── Source information

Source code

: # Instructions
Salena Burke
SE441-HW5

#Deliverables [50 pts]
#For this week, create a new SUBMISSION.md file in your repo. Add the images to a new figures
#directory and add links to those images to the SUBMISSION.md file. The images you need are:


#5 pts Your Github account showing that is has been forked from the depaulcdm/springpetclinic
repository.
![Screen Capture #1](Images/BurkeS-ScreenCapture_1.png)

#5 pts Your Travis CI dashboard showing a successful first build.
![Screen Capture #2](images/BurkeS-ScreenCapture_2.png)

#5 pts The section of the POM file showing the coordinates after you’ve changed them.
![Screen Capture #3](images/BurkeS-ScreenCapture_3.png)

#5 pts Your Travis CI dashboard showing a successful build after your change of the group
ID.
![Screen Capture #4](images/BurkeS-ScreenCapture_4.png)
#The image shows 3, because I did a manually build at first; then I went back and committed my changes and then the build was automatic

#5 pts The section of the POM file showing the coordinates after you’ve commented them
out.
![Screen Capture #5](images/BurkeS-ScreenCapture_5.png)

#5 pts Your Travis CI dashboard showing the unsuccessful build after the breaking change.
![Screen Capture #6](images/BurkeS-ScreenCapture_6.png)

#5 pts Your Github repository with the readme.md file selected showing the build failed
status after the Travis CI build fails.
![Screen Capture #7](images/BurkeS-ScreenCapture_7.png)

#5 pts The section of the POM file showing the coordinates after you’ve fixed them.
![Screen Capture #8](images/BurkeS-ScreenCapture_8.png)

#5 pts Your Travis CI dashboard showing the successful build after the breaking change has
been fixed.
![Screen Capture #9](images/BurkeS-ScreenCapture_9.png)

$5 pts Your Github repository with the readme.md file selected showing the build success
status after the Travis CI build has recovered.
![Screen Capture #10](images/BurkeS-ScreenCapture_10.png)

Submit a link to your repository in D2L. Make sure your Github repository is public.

────

**Directions:** Your answer must be the lines from the one with "been fixed." through the last line of the data, repeated exactly and with nothing else.

**Answer area:**
been fixed.
![Screen Capture #9](images/BurkeS-ScreenCapture_9.png)

$5 pts Your Github repository with the readme.md file selected showing the build success
status after the Travis CI build has recovered.
![Screen Capture #10](images/BurkeS-ScreenCapture_10.png)

Submit a link to your repository in D2L. Make sure your Github repository is public.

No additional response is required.